Del resto Renzi il reato di tortura si è ben guardato dall'introdurlo nell'ordinamento italiano. Non gli faremo il torto di ricordare l'adagio “cane non morde cane” perché sappiamo che i morti per tortura di polizia in Egitto si contano a centinaia e forse migliaia, in Italia sulle dita di una mano.

Dirà qualcuno: ma a rompere le relazioni diplomatiche si rovinano gli affari (opulenti, com'è noto: 30 mila pistole Beretta alle polizie di Al Sisi, tanto per cominciare). Allora si smetta di parlare di orgoglio nazionale, e meno che mai di diritti umani, e la politica renziana dichiari papale papale i suoi principi non negoziabili: in nome del profitto tutto è lecito a chiunque, e chi si mette in mezzo pace all'anima sua, se l'è cercata.

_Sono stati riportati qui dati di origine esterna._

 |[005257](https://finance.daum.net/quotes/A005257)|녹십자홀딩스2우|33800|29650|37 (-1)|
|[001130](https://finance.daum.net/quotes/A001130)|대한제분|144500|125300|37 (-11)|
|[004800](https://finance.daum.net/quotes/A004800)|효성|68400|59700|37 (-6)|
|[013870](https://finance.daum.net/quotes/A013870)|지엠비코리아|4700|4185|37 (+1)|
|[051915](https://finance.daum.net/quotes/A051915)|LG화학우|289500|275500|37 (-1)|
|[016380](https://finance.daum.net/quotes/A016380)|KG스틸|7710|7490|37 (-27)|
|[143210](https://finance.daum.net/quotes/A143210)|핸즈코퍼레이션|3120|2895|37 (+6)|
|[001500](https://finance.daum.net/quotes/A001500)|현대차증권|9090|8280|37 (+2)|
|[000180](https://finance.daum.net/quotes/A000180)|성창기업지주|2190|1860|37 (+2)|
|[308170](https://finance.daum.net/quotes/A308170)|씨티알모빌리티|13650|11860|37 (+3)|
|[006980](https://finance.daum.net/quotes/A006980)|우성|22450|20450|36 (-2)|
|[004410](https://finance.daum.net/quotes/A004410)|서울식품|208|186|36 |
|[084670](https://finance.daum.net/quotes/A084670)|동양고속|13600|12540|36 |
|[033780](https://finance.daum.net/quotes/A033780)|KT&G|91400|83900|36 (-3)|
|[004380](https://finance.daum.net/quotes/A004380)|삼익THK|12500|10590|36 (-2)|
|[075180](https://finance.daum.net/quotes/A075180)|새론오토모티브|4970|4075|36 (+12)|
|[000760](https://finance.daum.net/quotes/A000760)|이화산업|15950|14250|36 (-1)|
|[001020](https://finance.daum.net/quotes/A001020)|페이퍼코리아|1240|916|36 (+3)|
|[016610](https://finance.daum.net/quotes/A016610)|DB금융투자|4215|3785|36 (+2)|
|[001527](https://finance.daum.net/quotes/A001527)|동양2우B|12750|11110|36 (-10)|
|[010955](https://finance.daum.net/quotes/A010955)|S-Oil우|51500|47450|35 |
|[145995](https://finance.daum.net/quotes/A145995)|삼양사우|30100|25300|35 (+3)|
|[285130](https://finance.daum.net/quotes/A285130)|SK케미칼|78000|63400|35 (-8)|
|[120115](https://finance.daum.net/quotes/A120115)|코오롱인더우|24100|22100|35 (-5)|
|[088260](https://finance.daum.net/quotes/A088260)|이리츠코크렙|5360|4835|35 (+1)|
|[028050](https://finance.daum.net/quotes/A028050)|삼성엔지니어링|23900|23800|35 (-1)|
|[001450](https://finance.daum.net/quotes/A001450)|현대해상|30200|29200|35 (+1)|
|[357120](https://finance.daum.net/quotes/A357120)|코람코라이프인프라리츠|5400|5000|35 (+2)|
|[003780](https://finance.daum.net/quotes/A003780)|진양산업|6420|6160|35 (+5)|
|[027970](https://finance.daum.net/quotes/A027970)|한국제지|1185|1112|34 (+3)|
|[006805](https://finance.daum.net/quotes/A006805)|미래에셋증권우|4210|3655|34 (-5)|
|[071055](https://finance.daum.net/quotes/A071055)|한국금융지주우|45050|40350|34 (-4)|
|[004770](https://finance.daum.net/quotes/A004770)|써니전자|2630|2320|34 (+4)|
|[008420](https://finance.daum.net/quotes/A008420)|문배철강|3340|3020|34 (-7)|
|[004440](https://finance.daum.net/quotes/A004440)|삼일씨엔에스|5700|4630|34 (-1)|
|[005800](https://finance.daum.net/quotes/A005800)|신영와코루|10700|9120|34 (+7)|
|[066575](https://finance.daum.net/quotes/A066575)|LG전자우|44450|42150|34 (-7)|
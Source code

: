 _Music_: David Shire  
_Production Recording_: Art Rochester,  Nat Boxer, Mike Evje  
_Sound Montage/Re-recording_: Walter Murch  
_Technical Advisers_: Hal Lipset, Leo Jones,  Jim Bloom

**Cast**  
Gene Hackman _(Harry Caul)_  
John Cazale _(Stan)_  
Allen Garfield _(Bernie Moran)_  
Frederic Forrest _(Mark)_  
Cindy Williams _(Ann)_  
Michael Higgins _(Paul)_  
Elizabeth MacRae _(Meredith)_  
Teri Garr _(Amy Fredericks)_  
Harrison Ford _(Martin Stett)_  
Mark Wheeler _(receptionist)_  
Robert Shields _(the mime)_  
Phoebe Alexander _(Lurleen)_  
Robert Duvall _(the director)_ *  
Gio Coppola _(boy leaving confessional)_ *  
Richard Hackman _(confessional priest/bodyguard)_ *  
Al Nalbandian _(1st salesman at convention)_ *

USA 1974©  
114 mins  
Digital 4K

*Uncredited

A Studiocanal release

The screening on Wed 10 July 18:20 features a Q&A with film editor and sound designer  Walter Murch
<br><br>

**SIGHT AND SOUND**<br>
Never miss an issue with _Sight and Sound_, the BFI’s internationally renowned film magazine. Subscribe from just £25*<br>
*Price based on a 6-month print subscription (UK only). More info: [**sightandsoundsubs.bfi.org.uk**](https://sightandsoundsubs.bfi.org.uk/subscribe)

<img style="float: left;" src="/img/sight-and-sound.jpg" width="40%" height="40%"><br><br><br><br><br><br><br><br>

Il Museo Egizio dedica a Giulio Regeni la sala storica di Deir El Medina
Emanuela Minucci su La Stampa


Il Museo Egizio di Torino dedicherà a Giulio Regeni, il ricercatore italiano ucciso in Egitto, la sala storica di Deir El Medina. Ad annunciarlo una nota dello stesso museo che nell'occasione esprime alla famiglia di Giulio Regeni «le più sincere condoglianze, insieme con l'affetto di tutti i suoi curatori, che da anni intessono rapporti di studio, collaborazione e scambio culturale coi colleghi egiziani, vuole ricordare il giovane ricercatore italiano, barbaramente ucciso per difendere i propri ideali e la sua coraggiosa attività di ricerca nel campo del lavoro e delle relazioni sociali». 
 
La sala  
Il Museo Egizio di Torino intitolerà a Regeni la sala storica di Deir El Medina, all'interno della propria sede». La sala, che raccoglie 245 reperti, testimonianza delle professioni artigianali e operaie nell' Egitto dal XVI al XI a.C. racconta gli albori delle ricerche attuali sui rapporti professionali e proto sindacali della civiltà dell'epoca, compreso il papiro relativo al primo sciopero avvenuto nel 29° anno di regno di Ramesse III, da parte delle maestranze non pagate del villaggio omonimo. 
 
Lo studio lo ricorderà  
«La memoria di Giulio - conclude la nota del museo di via Accademia delle Scienze - dovrà essere mantenuta viva attraverso lo studio, la tolleranza, e la convinzione che solo attraverso la reciproca comprensione tra fedi, culture e ideali diversi si possa produrre un mondo migliore».